The VHF announced strong winds with nasty westerly gusts in the afternoon while I sailed into the rising sun of the day and spotted the first channel makers to head into Tobermory area.
I have to compare it to Sweden, Finland and Norway because it is what I have known first. In one way the scenic was quite similar, but then quite different. The similarity is based in pine-tree covered rocks, well sheltered channels between islands and surprisingly shallow reefs surrounded by deep deep water. Different is the formation in higher altitudes. While the smaller Islands and rocks look quite the same to scandinavia the flat top of Bruce Peninsula is different. Steep and high bluffs have been washed out quickly with a sharp outline where the steady ongoing flow in northern Europe left more rounded contours at the end of the last Ice Age.

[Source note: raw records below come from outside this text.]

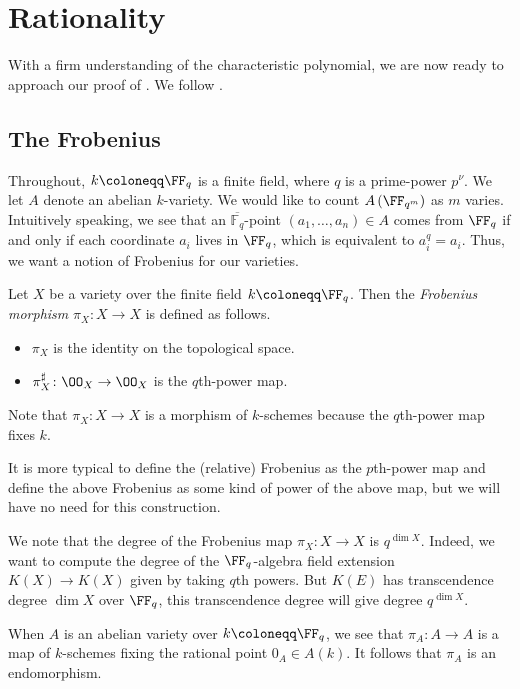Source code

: \documentclass{amsart}
\begin{document}
\section{Rationality} \label{sec:rat}
With a firm understanding of the characteristic polynomial, we are now ready to approach our proof of . We follow \cite[Chapter~16]{egm-av}.

\subsection{The Frobenius}
Throughout, $k\coloneqq\FF_q$ is a finite field, where $q$ is a prime-power $p^\nu$. We let $A$ denote an abelian $k$-variety. We would like to count $A\left(\FF_{q^m}\right)$ as $m$ varies. Intuitively speaking, we see that an $\overline{\mathbb F_q}$-point $(a_1,\ldots,a_n)\in A$ comes from $\FF_q$ if and only if each coordinate $a_i$ lives in $\FF_q$, which is equivalent to $a_i^q=a_i$. Thus, we want a notion of Frobenius for our varieties.
\begin{definition}[Frobenius] \label{def:frob}
	Let $X$ be a variety over the finite field $k\coloneqq\FF_q$. Then the \textit{Frobenius morphism} $\pi_X\colon X\to X$ is defined as follows.
	\begin{itemize}
		\item $\pi_X$ is the identity on the topological space.
		\item $\pi_X^\sharp\colon\OO_X\to\OO_X$ is the $q$th-power map.
	\end{itemize}
	Note that $\pi_X\colon X\to X$ is a morphism of $k$-schemes because the $q$th-power map fixes $k$.
\end{definition}
\begin{remark}
	It is more typical to define the (relative) Frobenius as the $p$th-power map and define the above Frobenius as some kind of power of the above map, but we will have no need for this construction.
\end{remark}
\begin{remark} \label{rem:deg-of-frob}
	We note that the degree of the Frobenius map $\pi_X\colon X\to X$ is $q^{\dim X}$. Indeed, we want to compute the degree of the $\FF_q$-algebra field extension $K(X)\to K(X)$ given by taking $q$th powers. But $K(E)$ has transcendence degree $\dim X$ over $\FF_q$, this transcendence degree will give degree $q^{\dim X}$.
\end{remark}
\begin{remark} \label{rem:frob-is-endo}
	When $A$ is an abelian variety over $k\coloneqq\FF_q$, we see that $\pi_A\colon A\to A$ is a map of $k$-schemes fixing the rational point $0_A\in A(k)$. It follows that $\pi_A$ is an endomorphism.
\end{remark}
\end{document}
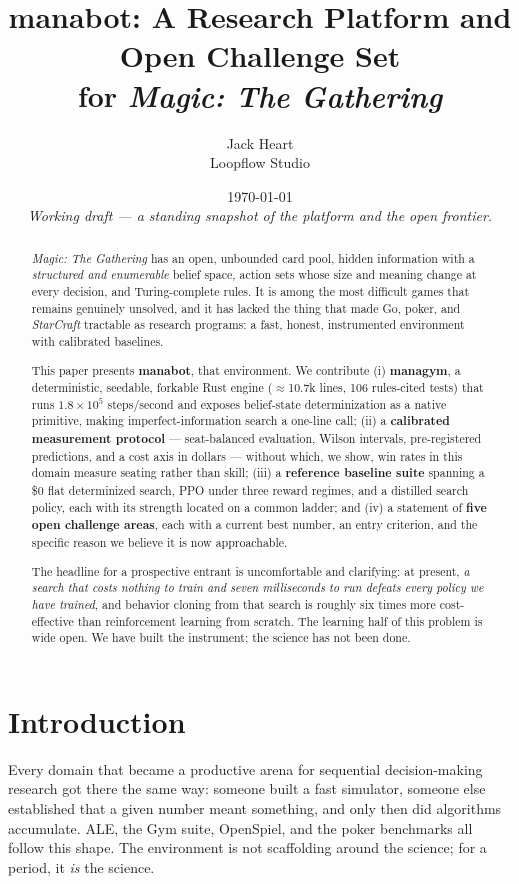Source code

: \documentclass[11pt]{article}
\title{\textbf{manabot}: A Research Platform and Open Challenge Set\\ for \textit{Magic: The Gathering}}
\author{Jack Heart\\ \small Loopflow Studio}
\date{\today\\[0.5em]\small\textit{Working draft --- a standing snapshot of the platform and the open frontier.}}
\newcounter{challenge}
\begin{document}
\maketitle

\begin{abstract}
\textit{Magic: The Gathering} has an open, unbounded card pool, hidden information with a \emph{structured and enumerable} belief space, action sets whose size and meaning change at every decision, and Turing-complete rules. It is among the most difficult games that remains genuinely unsolved, and it has lacked the thing that made Go, poker, and \textit{StarCraft} tractable as research programs: a fast, honest, instrumented environment with calibrated baselines.

This paper presents \textbf{manabot}, that environment. We contribute (i) \textbf{managym}, a deterministic, seedable, forkable Rust engine ($\approx$10.7k lines, 106 rules-cited tests) that runs $1.8\times10^{5}$ steps/second and exposes belief-state determinization as a native primitive, making imperfect-information search a one-line call; (ii) a \textbf{calibrated measurement protocol} --- seat-balanced evaluation, Wilson intervals, pre-registered predictions, and a cost axis in dollars --- without which, we show, win rates in this domain measure seating rather than skill; (iii) a \textbf{reference baseline suite} spanning a \$0 flat determinized search, PPO under three reward regimes, and a distilled search policy, each with its strength located on a common ladder; and (iv) a statement of \textbf{five open challenge areas}, each with a current best number, an entry criterion, and the specific reason we believe it is now approachable.

The headline for a prospective entrant is uncomfortable and clarifying: at present, \emph{a search that costs nothing to train and seven milliseconds to run defeats every policy we have trained}, and behavior cloning from that search is roughly six times more cost-effective than reinforcement learning from scratch. The learning half of this problem is wide open. We have built the instrument; the science has not been done.
\end{abstract}

\section{Introduction}

Every domain that became a productive arena for sequential decision-making research got there the same way: someone built a fast simulator, someone else established that a given number meant something, and only then did algorithms accumulate. ALE, the Gym suite, OpenSpiel, and the poker benchmarks all follow this shape. The environment is not scaffolding around the science; for a period, it \emph{is} the science.
\end{document}
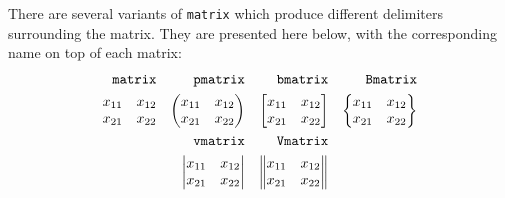 	There are several variants of \texttt{matrix} which produce different delimiters surrounding the matrix.
	They are presented here below, with the corresponding name on top of each matrix:
	\begin{align*}
		\text{\texttt{matrix}} && \text{\texttt{pmatrix}} && \text{\texttt{bmatrix}} && \text{\texttt{Bmatrix}} \\
		\begin{matrix}
			x_{11} & x_{12} \\
			x_{21} & x_{22} \\
		\end{matrix} 
		&&
		\begin{pmatrix}
			x_{11} & x_{12} \\
			x_{21} & x_{22} \\
		\end{pmatrix}
		&&
		\begin{bmatrix}
			x_{11} & x_{12} \\
			x_{21} & x_{22} \\
		\end{bmatrix}
		&&
		\begin{Bmatrix}
			x_{11} & x_{12} \\
			x_{21} & x_{22} \\
		\end{Bmatrix} \\
		&& \text{\texttt{vmatrix}} && \text{\texttt{Vmatrix}} && \\
		&&
		\begin{vmatrix}
			x_{11} & x_{12} \\
			x_{21} & x_{22} \\
		\end{vmatrix}
		&&
		\begin{Vmatrix}
			x_{11} & x_{12} \\
			x_{21} & x_{22} \\
		\end{Vmatrix}
		&& 
	\end{align*}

It is as beautiful as I have imagined it to be. And it appears at the first glance to be as remote, as I wished it to be. How abandoned the shores appear could be done best by „one“, counting the number of boats I have met on the water between Sarnia and Owen Sound in almost two weeks.
The one joined me for the last night in a natural harbour called Wingfield Basin on the north eastern tip of Bruce Peninsula. It was perfectly at hand to hide from the strong winds and is the only place to seek shelter for many miles, well protected behind a well marked narrow entrance. These Buoys and the range mark take a little of the felt remoteness but not much of the beauty. The almost perfect round harbour, three to five meters deep and crystal clear is completely hidden behind surrounding woods and the high cliffs of Bruce Peninsula. The only other sign of civilization were an ornithological station, some remains of an old fishing camp and a footpath to the nearby lighthouse.
Having the wilderness next door and one anchor to west, one to east it was a perfect place to listen for to two days of heavy rain drumming the cabin and wait the bluster of clockwise shifting gusts around 25 to 35 knots causing a thunderous surge on the shores.